Printing For a Purpose: Custom Made T-Shirts
In an ICT club many years ago, one of our projects was to custom design and print our own t-shirts, including printed arm bands. This was a popular project; students were always very enthusiastic and eager to bring their creativity to fruition, in the process learning advanced graphic design skills, how to interoperate between programmes and devices and producing real-world outcomes. Adding superheroes, animals and selfies to the mix, creativity abounded. It was printing for a purpose.
The theme was “Crazy Characters & Crazy Comics”, creating new superhero crazy characters by superimposing the heads/wings/tails of various animals onto images of superheroes and painting on designs, logos and editing the costume: a horse driving a car, an emperor hulk penguin, a super pigeon, green rabbit or super you, etc. Merge these characters into a one document, add a few speech bubbles and posh up the background. Voila! You’ve got a crazy comic. There was certainly much fun and laughter!
The Real World Computing Journey
1. Creating An Image Library: Students searched the web for copyright-free images of superheroes, animals, cars, etc and learn to create and organise a personal image library on their home drives with folders and sub-folders. Like any well-run filing system, files and documents increase in number over the years and finding a particular item amongst a large unorganised collection would be like looking for a needle in a haystack unless it was properly categorised; instill good habits early. Of course there is the online safety, copyright and digital citizenship aspects as well. Why is an organised file structure important when designing your own website, app or game in today’s real-world? Why is it important to consider copyright?
2. Digital Selfies: Students used digital cameras to take a variety headshot selfies in different poses: happy, excited, mad, angry, surprised, weird, funny, looking up/down/left/right, etc. Doing these all at once taught pupils to save time and effort later on should they want to change photos. They also had to investigate how much to zoom in/out and check the result once they imported the photos into the graphics package and compared the pixel size of their headshot to that of their superhero. They would have to learn how to resize images to match the pixel size of the destination file. How does image size and type affect the quality of presentation and speed of the app/website/game—or loading that webpage?
3. Graphic Design Skills: The IT skills originated from the old QCA unit 4B Developing Images Using Repeating Patterns, but for this project the skills were adapted, modified and most definitely advanced. Students were taught to manipulate images, investigating and using every special effect tool and varying brush styles, types and colour shades to create their crazy character. How can graphic design skills be used to up-level projects in Scratch or create that high quality engaging advert/display for your STEAM product, to engage that authentic audience? How does using online image and text generators impact on our abilities to produce original designs?

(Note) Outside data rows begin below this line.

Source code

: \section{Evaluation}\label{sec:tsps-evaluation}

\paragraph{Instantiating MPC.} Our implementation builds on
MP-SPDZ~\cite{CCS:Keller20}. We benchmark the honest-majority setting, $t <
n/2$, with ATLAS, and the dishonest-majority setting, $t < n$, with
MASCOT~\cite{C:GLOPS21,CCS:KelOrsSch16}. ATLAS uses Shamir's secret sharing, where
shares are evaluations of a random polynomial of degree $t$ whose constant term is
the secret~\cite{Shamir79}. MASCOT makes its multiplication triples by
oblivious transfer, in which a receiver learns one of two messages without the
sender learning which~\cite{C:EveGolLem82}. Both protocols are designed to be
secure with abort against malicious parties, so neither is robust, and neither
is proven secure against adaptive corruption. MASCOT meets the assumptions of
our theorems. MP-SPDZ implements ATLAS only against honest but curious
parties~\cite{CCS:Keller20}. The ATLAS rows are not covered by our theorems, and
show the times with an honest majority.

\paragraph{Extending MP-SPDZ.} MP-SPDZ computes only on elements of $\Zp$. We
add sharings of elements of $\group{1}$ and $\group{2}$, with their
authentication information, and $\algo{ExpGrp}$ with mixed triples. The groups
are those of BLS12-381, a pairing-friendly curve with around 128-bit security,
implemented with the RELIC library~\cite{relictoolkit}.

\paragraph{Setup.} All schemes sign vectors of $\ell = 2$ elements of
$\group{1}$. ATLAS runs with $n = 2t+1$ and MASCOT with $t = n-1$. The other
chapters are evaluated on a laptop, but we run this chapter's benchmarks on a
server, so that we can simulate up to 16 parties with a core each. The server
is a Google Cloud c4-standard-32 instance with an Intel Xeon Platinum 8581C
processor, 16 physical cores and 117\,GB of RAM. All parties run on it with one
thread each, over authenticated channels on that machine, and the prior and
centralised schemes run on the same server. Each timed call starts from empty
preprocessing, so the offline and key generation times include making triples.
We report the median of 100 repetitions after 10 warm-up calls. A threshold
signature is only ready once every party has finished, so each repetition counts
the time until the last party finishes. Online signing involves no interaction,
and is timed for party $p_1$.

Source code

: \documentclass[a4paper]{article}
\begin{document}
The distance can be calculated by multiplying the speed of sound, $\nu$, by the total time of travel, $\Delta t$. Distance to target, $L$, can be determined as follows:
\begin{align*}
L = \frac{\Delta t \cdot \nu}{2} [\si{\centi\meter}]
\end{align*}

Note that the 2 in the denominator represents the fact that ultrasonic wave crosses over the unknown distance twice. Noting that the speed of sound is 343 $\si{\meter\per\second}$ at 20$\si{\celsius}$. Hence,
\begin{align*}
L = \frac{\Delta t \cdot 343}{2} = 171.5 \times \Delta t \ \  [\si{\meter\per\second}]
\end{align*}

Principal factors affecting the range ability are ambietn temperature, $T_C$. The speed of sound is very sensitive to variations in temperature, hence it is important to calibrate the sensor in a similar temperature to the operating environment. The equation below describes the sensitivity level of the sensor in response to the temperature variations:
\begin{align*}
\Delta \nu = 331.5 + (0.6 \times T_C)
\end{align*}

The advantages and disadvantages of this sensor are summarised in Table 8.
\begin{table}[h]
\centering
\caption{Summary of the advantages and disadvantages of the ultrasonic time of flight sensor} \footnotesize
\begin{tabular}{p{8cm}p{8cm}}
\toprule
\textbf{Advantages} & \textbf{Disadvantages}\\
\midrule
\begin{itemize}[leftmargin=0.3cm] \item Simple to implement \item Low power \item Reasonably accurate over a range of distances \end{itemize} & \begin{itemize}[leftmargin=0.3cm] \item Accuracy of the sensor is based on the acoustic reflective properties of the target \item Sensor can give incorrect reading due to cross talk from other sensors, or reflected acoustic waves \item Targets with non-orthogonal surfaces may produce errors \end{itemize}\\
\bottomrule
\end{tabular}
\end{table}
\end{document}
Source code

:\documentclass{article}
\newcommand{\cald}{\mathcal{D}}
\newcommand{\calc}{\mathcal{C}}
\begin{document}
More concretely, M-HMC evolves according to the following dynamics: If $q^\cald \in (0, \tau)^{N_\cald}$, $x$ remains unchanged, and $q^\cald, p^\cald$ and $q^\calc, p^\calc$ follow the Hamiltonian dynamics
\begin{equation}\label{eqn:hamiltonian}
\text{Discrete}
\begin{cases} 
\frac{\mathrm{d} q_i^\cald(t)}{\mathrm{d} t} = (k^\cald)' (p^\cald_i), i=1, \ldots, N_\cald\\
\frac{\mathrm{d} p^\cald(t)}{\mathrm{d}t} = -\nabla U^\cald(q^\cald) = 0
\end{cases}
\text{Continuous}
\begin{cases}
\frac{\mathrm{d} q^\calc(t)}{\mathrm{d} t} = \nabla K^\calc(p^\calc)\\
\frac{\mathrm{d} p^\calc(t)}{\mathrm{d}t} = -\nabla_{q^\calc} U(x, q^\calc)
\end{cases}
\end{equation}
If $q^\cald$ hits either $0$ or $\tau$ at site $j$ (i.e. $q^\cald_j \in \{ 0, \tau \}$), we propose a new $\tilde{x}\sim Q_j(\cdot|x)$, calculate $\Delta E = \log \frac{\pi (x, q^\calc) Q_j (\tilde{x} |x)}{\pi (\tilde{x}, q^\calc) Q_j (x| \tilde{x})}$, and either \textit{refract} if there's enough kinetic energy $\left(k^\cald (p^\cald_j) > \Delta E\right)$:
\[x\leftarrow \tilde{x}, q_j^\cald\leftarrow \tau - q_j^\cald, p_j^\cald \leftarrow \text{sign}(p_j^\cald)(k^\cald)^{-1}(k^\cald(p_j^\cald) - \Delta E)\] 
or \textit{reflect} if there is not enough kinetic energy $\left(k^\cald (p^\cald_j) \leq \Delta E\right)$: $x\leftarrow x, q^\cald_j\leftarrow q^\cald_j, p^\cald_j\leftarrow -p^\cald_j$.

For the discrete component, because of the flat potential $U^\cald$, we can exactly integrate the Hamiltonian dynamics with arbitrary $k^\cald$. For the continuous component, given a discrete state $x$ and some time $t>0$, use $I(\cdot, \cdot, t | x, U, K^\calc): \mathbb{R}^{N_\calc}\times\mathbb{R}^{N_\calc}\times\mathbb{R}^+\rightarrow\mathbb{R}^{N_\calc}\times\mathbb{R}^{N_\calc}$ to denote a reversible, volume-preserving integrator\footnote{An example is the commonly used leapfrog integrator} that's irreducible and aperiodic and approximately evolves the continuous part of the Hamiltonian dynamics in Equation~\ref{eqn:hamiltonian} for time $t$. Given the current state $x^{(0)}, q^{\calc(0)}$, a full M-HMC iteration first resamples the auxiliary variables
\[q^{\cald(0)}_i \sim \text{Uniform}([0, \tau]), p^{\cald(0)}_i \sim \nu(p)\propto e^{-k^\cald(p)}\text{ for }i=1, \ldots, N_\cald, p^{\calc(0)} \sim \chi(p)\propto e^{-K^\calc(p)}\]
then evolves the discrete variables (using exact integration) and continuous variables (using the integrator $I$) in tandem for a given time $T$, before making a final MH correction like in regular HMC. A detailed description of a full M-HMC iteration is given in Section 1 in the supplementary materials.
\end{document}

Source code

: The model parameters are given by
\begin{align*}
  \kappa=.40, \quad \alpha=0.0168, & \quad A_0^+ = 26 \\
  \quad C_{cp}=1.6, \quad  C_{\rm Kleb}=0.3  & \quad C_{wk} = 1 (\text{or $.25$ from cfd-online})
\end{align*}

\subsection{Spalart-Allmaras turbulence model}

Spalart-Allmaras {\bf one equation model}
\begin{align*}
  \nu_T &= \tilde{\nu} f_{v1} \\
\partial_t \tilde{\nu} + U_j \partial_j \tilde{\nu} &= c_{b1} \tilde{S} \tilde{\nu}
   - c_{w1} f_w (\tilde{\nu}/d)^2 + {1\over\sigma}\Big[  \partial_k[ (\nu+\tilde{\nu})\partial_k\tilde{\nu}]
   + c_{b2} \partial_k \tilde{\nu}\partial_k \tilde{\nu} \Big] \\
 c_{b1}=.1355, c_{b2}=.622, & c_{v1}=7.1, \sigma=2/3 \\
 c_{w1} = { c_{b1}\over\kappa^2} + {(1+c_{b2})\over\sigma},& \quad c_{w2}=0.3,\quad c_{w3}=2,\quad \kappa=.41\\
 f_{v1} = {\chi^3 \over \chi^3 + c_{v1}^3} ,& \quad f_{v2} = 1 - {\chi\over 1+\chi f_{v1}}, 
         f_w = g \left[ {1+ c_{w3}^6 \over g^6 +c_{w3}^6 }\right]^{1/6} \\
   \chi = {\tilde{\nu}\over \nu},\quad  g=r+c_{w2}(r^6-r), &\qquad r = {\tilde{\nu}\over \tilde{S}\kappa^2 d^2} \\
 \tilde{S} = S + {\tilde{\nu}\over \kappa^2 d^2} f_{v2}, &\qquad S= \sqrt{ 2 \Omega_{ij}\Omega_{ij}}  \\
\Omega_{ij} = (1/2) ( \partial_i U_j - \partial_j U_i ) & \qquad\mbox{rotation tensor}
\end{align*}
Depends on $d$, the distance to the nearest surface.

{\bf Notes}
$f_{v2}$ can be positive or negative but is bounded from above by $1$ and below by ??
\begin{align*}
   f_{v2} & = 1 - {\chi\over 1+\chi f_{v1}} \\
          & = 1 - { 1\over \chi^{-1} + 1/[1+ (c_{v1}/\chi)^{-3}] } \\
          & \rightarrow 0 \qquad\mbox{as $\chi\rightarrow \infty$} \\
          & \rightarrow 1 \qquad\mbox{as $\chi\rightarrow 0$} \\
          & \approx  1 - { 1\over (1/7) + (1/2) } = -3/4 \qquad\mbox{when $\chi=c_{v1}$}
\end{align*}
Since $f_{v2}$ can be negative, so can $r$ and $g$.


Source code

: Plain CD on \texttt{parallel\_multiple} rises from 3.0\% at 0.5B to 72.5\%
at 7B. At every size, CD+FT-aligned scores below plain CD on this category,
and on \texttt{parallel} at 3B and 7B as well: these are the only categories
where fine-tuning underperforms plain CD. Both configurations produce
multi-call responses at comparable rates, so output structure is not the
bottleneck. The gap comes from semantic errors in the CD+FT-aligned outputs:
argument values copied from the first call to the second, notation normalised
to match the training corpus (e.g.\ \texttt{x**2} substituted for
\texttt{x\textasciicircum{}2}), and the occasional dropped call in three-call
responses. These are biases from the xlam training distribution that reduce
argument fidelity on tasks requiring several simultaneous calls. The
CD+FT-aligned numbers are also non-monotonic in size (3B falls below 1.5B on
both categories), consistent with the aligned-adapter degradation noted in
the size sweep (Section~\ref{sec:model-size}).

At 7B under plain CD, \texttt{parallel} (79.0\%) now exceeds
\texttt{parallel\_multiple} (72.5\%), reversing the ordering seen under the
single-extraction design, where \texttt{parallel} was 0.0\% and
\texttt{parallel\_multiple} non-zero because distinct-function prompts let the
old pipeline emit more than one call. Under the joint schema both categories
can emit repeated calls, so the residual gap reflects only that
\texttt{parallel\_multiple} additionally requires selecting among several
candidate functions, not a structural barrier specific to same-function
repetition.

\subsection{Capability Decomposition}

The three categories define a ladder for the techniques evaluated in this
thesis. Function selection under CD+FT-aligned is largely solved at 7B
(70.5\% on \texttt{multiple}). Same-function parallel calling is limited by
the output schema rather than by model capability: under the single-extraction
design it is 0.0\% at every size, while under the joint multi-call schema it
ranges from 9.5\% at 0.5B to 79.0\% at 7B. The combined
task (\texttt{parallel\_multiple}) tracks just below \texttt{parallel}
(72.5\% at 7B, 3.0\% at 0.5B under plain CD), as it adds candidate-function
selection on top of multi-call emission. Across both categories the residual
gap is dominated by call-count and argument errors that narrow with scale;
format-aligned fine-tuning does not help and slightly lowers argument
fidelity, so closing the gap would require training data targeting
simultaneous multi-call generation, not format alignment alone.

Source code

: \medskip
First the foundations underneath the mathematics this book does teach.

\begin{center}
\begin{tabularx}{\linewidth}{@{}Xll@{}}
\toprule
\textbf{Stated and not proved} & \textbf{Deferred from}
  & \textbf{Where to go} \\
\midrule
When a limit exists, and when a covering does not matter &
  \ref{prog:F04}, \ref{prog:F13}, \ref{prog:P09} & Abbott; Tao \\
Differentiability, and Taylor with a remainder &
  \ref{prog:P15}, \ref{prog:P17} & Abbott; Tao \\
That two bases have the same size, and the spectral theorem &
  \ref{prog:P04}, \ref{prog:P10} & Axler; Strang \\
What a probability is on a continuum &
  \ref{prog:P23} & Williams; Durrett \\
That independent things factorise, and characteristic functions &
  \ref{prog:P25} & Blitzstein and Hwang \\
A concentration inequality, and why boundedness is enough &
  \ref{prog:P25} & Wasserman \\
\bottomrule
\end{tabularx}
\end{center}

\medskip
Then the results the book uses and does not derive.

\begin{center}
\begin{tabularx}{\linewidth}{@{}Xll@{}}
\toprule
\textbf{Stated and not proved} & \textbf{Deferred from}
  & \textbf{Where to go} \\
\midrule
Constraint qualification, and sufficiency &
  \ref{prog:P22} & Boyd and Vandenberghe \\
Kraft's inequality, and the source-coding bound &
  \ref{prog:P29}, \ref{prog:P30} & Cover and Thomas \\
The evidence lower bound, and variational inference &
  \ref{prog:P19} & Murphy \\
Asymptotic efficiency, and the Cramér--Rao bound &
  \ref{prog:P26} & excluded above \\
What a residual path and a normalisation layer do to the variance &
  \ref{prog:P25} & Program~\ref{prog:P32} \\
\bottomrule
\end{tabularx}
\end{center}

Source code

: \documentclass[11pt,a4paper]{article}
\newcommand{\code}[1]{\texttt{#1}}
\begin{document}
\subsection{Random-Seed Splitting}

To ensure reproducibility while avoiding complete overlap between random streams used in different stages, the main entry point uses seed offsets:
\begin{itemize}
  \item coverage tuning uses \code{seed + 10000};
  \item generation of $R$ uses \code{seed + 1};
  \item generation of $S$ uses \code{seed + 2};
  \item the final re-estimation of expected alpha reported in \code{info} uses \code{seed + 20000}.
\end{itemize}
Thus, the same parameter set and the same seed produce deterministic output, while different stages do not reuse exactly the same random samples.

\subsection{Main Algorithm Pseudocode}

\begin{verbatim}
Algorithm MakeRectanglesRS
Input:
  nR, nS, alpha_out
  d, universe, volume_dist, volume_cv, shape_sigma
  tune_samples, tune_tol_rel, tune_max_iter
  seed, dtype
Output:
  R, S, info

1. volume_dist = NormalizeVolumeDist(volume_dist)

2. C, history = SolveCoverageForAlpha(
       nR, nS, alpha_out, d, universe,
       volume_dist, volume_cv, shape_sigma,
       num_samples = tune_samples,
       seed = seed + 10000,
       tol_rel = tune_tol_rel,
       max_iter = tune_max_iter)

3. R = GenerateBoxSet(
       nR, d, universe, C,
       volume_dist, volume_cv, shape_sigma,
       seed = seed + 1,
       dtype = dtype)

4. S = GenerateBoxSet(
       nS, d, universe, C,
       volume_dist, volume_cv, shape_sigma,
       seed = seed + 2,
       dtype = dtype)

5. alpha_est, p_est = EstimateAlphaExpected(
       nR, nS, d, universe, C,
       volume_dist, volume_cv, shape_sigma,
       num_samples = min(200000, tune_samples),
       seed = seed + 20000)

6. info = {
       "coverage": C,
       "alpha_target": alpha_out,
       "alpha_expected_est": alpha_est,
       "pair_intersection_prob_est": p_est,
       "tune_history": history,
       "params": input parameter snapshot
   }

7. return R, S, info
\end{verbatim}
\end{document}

4. Printing: Students had to learn to print onto iron-on transfer paper—and we messed a few up, which taught us to practise on scrap paper first, marking it “this side up” and inserting it into the printer/MFD. We can learn from mistakes. Once printed, the design was ready to be ironed onto the t-shirt. (Students either brought in their own t-shirt or we ordered plain white ones from Amazon.) Oops! We messed up a shirt, too. The image came out backwards. This meant that together, we would have to stretch our learning and understanding of how our finished product is made, advancing our learning even more in order to reverse-flip the final crazy comic, save it accordingly and then print it out correctly. Now, we could iron it on the shirt. Voila! We had a cool, custom made t-shirt. How is responsive design coded on an app or website to allow images and text to be resized or manipulated automatically on any device?
The T-shirts looked awesome; students were proudly showing them off during assembly wearing them in class and with beaming smiles, celebrating success with their parents. Although these students will most likely remember the t-shirt they made, the valued-added of what they learnt in that ICT Club is hard to measure.
Upon observing students over time, those who attended ICT club had increased confidence in embracing new technologies, gained a broader understanding of how technologies interoperate, built a greater resilience and perseverance when tackling challenging assignments and technical issues, strengthened their growth mindset, learning from mistakes and developed an enhanced curiosity of learning. Computing: the use of digital technology to solve problems, “How can we can custom design and print our own t-shirts?”
Even Better If…
As John Maxwell said, “Experience is not the best teacher. Evaluated experience is.” There was nothing wrong with printing custom-made t-shirt for ourselves. However, applying a STEAM approach and using the Engineering Design Process could really augment this project in numerous ways. Students be enterprising, learning budgeting skills in maths, do their own costings and use spreadsheets to learn about profit and loss in order to sell their t-shirts to the community. They can learn character development through linking this project to support a charity or create crazy comics to help spread joy and happiness. They could develop an app or website to help market this, using persuasive writing techniques learnt in class and have local business people come in and be a critical friend to critique and help up-level their work. And much more.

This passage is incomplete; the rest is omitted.